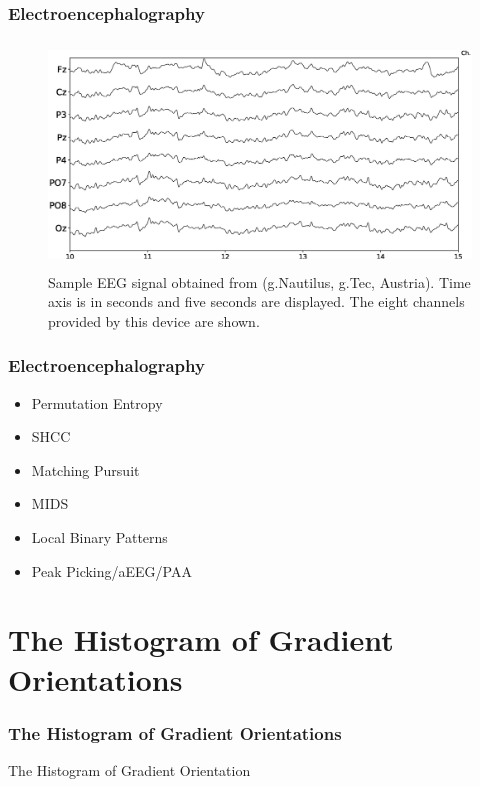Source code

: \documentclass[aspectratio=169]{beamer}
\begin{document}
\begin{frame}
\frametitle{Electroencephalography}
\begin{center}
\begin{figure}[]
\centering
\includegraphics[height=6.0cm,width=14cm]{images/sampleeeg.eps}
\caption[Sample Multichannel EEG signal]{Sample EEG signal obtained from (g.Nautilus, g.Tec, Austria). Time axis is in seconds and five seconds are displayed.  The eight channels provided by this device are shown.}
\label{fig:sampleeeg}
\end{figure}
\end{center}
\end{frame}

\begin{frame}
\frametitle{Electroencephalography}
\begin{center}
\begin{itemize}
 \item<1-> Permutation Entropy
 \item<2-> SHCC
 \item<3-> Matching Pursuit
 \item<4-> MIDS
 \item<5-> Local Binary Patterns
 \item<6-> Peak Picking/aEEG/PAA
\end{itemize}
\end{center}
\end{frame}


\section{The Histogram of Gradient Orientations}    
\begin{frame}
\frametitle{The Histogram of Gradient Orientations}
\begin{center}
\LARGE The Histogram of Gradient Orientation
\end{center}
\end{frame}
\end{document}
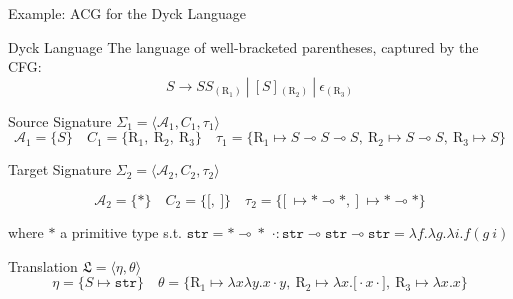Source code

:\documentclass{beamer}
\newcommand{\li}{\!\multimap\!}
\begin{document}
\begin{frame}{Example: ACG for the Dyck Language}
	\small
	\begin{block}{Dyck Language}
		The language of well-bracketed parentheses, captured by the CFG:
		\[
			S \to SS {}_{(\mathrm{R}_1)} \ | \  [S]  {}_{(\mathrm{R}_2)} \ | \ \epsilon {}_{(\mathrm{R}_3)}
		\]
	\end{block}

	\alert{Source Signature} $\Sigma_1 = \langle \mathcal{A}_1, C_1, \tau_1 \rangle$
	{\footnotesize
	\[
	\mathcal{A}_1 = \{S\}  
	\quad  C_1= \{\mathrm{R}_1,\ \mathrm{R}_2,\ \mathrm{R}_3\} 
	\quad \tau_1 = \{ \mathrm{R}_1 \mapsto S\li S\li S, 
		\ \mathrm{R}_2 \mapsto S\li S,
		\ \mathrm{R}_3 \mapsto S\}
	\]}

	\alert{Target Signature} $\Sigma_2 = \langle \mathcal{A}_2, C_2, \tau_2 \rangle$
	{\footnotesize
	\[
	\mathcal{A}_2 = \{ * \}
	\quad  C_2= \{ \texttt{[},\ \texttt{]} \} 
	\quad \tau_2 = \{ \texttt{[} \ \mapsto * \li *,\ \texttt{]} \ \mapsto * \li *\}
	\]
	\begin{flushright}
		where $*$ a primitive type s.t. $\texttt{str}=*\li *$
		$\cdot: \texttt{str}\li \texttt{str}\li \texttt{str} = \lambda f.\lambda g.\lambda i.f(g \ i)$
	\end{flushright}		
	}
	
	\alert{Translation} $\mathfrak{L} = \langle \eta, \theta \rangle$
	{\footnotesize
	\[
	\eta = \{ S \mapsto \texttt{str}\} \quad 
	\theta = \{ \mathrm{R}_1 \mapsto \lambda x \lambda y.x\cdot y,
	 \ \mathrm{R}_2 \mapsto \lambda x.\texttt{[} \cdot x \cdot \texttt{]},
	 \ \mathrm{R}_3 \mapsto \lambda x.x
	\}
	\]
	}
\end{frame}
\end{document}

• Problem: Whenever a line of the entries contains "cdot", it counts toward the total; state that total alone.

• The completed task: 3